We considered our options:
  1. copy the documents she's currently working on to a USB flash drive, and continue working on a computer at her malware infested workplace,
  2. move her stuff to my Debian box, and work there.

The only problem with the latter option is MS Office - how do I get that to run on my box? Please don't talk to me about this piece of crapware simply doesn't cut it even when it comes to mildly complex documents that were generated with the rival moneyware crapware. The compatibility issues become painfully apparent with bi-directional text (specifically Hebrew and English). And all of my wife's colleagues use MS Office, so there's no real choice here.

Wine. I tried installing MS Word 2003 under Wine. The installer wizard is localized, so all the messages appear in Hebrew, but aligned to the left instead of to the right. I ignored that and just pressed the Next button until the installation was completed. I then launched MS Word with Wine. I got an error dialog box saying that there was an installation problem. I promptly dismissed it, and MS Word came up, and seemed be functioning. Except for one little issue: Hebrew text is reversed! How useless.

I spent some time searching the 'Net for relevant tips. It turns out that Wine does not support BiDi text rendering. It used to have BiDi support, but it was dropped due to various technical reasons. There are several open bugs about BiDi support in the Wine bug tracking system, but there's no real effort to fix them. The BiDi support maintainer does not have time to do the necessary work. Actually, it seems that he's looking for someone to sponsor (read: pay) him. And nobody seems to care. Bottom line: it's a No-Go.

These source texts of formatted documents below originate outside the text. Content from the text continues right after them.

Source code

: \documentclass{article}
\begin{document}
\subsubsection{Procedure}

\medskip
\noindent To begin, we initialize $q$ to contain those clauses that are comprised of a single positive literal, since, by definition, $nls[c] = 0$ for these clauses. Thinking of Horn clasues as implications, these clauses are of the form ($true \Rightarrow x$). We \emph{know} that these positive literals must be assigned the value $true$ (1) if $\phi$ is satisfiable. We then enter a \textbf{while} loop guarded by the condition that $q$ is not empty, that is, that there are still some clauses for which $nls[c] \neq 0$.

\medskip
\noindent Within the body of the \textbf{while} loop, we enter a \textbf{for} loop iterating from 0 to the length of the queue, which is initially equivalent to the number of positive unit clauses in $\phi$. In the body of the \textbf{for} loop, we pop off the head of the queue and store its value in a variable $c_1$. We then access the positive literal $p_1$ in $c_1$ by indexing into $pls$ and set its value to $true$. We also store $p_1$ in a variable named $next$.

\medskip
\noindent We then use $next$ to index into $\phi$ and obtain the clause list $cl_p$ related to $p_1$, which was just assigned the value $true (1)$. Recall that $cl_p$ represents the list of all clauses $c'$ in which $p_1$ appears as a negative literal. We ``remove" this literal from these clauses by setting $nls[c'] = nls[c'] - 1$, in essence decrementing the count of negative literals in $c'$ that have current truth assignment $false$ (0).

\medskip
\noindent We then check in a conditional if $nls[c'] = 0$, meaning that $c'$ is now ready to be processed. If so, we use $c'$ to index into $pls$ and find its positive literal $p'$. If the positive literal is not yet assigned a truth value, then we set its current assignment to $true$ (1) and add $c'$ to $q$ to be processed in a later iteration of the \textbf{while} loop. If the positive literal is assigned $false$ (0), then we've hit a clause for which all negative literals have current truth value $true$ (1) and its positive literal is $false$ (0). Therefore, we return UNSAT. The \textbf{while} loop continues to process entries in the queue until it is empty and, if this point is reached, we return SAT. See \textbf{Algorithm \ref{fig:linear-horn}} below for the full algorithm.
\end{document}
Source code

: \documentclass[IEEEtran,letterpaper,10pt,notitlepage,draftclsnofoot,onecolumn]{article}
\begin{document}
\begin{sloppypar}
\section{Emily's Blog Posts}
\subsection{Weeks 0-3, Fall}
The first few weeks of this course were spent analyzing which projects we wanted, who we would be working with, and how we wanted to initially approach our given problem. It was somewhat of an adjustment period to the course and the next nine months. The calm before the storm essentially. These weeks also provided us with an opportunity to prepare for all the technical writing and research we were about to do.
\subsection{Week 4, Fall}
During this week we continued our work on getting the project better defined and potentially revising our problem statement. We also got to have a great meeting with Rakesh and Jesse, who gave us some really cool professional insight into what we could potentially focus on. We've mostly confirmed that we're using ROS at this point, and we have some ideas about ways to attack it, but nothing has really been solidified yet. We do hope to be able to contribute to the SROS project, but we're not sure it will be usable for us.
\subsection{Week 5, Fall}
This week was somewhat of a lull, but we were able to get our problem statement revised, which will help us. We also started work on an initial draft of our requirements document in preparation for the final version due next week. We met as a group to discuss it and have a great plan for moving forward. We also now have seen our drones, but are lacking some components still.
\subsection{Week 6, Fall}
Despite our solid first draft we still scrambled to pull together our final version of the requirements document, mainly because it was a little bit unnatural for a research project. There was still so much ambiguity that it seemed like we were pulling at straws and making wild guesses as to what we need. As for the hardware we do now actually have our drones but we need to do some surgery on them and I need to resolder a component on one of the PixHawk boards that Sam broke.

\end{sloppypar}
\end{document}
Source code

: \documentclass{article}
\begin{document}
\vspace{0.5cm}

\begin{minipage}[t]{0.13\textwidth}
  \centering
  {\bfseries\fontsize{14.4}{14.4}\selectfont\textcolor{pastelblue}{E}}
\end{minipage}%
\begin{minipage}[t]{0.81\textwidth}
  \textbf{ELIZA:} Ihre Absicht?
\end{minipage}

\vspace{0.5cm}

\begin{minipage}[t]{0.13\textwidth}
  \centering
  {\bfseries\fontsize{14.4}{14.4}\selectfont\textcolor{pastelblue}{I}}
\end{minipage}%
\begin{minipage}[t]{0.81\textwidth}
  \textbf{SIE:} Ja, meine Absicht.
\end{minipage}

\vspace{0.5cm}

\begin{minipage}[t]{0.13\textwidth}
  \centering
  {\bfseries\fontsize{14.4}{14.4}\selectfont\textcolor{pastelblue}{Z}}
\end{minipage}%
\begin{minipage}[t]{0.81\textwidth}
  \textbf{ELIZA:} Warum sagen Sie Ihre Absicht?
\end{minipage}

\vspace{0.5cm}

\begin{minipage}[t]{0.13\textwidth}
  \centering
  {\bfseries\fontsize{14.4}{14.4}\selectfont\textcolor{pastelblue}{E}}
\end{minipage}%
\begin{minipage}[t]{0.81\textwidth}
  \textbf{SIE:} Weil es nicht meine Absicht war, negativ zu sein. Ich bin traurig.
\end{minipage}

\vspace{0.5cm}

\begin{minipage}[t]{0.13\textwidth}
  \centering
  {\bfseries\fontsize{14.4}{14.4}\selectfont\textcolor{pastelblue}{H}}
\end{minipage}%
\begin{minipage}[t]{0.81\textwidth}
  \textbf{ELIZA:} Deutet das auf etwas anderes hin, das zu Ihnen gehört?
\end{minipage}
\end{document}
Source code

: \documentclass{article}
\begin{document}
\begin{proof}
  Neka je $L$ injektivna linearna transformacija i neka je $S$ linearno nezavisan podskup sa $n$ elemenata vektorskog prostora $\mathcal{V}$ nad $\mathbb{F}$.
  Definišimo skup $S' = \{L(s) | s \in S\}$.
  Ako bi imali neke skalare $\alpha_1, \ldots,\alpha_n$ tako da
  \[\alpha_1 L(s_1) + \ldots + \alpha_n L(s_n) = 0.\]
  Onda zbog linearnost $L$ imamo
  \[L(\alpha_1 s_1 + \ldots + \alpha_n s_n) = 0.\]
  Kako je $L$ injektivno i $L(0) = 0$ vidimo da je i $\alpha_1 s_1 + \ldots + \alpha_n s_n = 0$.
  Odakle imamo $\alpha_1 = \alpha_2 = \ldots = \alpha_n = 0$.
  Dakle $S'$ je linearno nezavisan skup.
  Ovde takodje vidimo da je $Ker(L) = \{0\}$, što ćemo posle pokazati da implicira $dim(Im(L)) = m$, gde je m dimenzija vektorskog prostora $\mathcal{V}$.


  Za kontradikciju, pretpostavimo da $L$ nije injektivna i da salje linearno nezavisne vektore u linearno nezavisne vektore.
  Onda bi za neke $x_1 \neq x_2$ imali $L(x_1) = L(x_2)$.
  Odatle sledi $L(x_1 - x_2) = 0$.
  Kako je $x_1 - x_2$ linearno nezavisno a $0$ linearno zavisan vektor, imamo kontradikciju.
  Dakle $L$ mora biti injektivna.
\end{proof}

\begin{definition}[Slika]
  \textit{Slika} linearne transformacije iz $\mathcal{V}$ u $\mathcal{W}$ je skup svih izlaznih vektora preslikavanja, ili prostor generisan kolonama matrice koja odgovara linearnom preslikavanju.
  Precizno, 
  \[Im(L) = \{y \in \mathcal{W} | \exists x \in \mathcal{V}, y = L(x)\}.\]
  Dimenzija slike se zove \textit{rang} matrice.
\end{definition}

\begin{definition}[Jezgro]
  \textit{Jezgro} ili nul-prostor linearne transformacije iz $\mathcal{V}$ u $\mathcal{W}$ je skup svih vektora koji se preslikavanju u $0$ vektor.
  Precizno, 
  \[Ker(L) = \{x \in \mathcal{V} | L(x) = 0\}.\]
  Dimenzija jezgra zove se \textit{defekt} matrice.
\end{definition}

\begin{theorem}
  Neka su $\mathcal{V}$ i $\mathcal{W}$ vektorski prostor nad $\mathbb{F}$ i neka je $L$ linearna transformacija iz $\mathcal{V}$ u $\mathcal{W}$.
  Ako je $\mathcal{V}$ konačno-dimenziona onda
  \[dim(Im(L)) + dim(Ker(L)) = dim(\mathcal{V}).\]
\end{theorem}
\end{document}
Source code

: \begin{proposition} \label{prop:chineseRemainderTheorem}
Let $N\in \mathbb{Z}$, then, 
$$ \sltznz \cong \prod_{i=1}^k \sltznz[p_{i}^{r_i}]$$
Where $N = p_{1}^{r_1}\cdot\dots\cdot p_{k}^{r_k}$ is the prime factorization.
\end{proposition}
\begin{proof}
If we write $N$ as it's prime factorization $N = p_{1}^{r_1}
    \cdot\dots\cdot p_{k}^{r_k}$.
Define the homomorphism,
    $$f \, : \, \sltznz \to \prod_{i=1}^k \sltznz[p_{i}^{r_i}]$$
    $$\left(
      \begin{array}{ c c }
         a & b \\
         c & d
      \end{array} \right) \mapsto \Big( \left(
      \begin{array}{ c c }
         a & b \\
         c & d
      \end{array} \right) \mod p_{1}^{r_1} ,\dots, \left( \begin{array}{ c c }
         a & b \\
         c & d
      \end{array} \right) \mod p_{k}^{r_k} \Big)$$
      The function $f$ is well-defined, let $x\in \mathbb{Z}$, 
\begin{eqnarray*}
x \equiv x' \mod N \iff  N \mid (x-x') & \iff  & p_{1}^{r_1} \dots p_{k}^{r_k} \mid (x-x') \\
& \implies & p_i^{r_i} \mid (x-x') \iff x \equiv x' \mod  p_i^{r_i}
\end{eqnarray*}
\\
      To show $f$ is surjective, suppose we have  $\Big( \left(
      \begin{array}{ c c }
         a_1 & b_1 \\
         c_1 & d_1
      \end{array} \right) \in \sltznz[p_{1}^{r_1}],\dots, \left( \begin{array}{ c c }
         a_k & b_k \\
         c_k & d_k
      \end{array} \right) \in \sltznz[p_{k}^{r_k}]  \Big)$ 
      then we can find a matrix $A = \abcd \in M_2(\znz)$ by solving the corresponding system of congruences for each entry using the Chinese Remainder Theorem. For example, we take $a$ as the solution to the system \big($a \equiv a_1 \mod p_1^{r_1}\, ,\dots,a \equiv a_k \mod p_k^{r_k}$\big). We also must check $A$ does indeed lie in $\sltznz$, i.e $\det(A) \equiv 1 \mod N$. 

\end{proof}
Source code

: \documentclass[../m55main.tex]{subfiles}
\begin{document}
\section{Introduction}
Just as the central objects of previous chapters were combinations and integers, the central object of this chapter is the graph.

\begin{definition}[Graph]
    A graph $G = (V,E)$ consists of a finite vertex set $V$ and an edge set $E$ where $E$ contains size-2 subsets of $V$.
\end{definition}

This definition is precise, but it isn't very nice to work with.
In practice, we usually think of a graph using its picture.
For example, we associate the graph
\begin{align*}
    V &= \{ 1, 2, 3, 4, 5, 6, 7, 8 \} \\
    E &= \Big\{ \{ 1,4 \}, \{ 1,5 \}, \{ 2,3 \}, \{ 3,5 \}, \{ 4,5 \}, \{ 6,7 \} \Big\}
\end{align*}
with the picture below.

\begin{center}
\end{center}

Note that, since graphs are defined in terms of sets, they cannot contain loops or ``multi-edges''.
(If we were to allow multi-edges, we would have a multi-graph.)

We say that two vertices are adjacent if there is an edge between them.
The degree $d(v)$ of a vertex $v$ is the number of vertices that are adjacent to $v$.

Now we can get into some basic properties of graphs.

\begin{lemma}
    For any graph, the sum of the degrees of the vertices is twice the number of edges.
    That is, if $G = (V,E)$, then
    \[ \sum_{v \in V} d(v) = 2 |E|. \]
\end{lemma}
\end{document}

Virtual PC. I didn't consider setting up a virtual PC, because I assumed it would be nearly impossible to interact with an emulated Window$ machine running on top of my already slow Debian box. But I had nothing to lose (except my time...), so I tried installing VirtualBox OSE.

It wasn't easy: together with VirtualBox, aptitude decided to auto-install a 486 Linux kernel image, presumably because VirtualBox requires a kernel module to be installed on the host machine, and the default flavor is probably 486. I dunno. I removed that module and the 486 kernel image and selected to install the 686 specific module.

Time to launch it:

$ virtualbox
WARNING: You are not a member of the vboxusers group. Please add yourself
to this group before starting VirtualBox.

You will not be able to start VMs until this problem is fixed.

Why isn't this done automatically? nevermind:

$ adduser zungbang vboxusers

Ahh, I have to login again... OK, done...

$ virtualbox
WARNING: The character device /dev/vboxdrv does not exist.
Please install the virtualbox-ose-modules package for your kernel and
load the module named vboxdrv into your system.

You will not be able to start VMs until this problem is fixed.

WTF? didn't I spend a few minutes doing just that?

$ su -
# modprobe vboxdrv
$ virtualbox

Nirvana. Time to setup a virtual PC. It's rather easy actually. VirtualBox is nice in that way.

But when I started the virtual PC VirtualBox told me that the kernel module version does not match its own. WTF? Didn't I ... ahh, I get the drift - time to visit the Debian BTS. Not surprisingly, it's a known issue, and the solution is to install the source code for the host module, compile and install it:

rmmod vboxdrv
aptitude purge virtualbox-ose-modules-2.6.24-1-686
aptitude install virtualbox-ose-source
module-assistant prepare virtualbox-ose
module-assistant auto-install virtualbox-ose
modprobe vboxdrv
echo vboxdrv >> /etc/modules

Finally, I used forbid-version (F) in aptitude to prevent the module package from being "upgraded" from version 1.6.2 (source code module version) to 1.5.6 (the version of the binary package).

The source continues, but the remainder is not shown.